Evident and typical responses to ocular inflammation occurred after 2.30 ± 0.46 months of therapy in the CT group and after 1.03 ± 0.12 months in the ADA group (p = 0.002). The rate of remission at 3 months was 90.6% (ADA) and 61.9% (CT) (p < 0.001; Table 4). The first alleviation was earlier in the ADA group after 3 weeks of initial treatment than in the CT group (log-rank = 0.002; Fig. 4A). The earliest time to response was 4 days in the CT group and 1 week in the ADA group. The time of first relapse after alleviation differed significantly between the groups. The median time to maintain alleviation was shorter in the CT group (3.20 [1.43, 7.08] months; ADA 9.70 [4.30, 14.50] months; p = 0.001; Fig. 4B). The number of relapses ranged from 0 to 9 in the CT group and from 0 to 4 in the ADA group (p < 0.001). The rate of patients without relapse was higher in the ADA group (46 eyes [47.9% of alleviated eyes]; CT four eyes [10.5% of alleviated eyes]; p < 0.001). All patients could progressively taper at least one of the other medications (Table 3). The median decreased dosage of GCs was similar in both groups (CT 30.0 mg [range, 13.5–57.5 mg]; ADA 50.0 mg [range, 20.0–60.0 mg]; p = 0.397), and the rate of GCs-free was slightly higher in the ADA group than in the CT group at the final visit; however, no significant difference was observed (25 patients [55.6%]; ADA six patients [30.0%]; p = 0.102). The changes in the systemic GCs are shown in Fig. 2B. During follow-up, all other treatments are not different, such as peribulbar injection (CT four eyes [19.0%]; ADA eight eyes [16.7%]; p = 1.000), intraocular injection (CT 0 eyes [0.0%]; ADA three eyes [6.3%]; p = 0.548), laser peripheral iridotomy (CT one eye [4.8%]; ADA one eye [2.1%]; p = 0.519).

Thirty-three percent of patients in the CT group (n = 7) and 31.3% of patients in the ADA group (n = 15) had transient abnormal blood test results, including elevated liver function enzymes, leukopenia, and elevated white blood cells or platelets (p = 0.864). A total of 24 children experienced adverse events (CT seven patients; ADA 16 patients; p = 1.000). Of the adverse events in the ADA group, common cold (12.5%), nausea/vomiting (8.3%), rash/eczema (6.3%), fatigue (6.3%), growth retardation (4.2%), and weight fluctuation (2.1%) were reported in 6, 4, 3, 3, 2, and 1 case(s), respectively.

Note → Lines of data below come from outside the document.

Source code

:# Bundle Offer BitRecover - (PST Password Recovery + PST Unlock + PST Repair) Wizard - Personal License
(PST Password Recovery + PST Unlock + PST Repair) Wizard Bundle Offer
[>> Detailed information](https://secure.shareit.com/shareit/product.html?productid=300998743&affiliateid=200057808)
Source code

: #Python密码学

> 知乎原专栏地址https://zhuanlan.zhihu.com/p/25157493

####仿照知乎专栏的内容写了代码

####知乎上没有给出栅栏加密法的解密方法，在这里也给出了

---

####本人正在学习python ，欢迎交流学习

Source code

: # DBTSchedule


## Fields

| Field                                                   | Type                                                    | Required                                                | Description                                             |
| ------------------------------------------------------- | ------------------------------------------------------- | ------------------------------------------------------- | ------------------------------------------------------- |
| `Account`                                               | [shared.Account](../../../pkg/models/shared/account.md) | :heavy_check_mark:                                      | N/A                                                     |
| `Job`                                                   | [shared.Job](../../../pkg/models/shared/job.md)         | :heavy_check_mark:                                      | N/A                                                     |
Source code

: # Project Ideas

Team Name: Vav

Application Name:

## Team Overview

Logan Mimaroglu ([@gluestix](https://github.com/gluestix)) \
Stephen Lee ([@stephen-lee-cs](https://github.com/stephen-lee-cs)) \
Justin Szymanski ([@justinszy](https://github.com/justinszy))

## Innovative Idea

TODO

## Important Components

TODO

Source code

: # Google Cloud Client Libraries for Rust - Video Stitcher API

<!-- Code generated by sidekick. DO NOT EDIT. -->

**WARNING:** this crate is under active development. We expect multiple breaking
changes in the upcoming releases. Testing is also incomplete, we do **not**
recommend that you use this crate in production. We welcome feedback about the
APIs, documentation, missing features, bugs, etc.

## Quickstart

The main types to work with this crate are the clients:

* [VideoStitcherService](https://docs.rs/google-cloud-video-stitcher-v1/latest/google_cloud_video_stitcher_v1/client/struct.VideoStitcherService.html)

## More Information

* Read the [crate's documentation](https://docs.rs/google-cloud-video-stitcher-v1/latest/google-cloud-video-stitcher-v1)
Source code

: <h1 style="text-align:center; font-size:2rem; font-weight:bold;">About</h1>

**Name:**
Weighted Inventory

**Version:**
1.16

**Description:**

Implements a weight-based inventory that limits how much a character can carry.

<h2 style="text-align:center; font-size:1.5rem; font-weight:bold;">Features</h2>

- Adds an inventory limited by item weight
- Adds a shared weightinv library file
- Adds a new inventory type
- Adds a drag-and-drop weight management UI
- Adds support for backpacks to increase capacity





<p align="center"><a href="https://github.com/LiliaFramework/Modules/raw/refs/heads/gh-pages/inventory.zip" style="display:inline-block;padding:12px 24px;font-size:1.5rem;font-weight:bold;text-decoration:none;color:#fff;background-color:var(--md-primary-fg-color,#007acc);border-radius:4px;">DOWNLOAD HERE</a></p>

No deaths, malignancies, demyelinating diseases, serious infections, or lupus-like reactions were observed during ADA treatment (Table 3).

ADA treatment was discontinued in 19 children in the ADA group, and 16 children switched to biologics in the CT group (39.6% vs. 76.2%, p = 0.005). Adverse events were cited as the reason for discontinuation in a significantly higher number of children treated with CT than in those treated with ADA (six [28.6%] vs. one [2.1%]; p < 0.001). No significant differences were observed between the groups in the number of patients who discontinued the main regimen for other reasons (CT vs. ADA: seven [33.3%] vs. nine [18.8%] due to recurrent inflammation, two [9.5%] vs. eight [16.7%] due to remission, one [4.8%] vs. one [2.1%] due to patient requests; Table 3).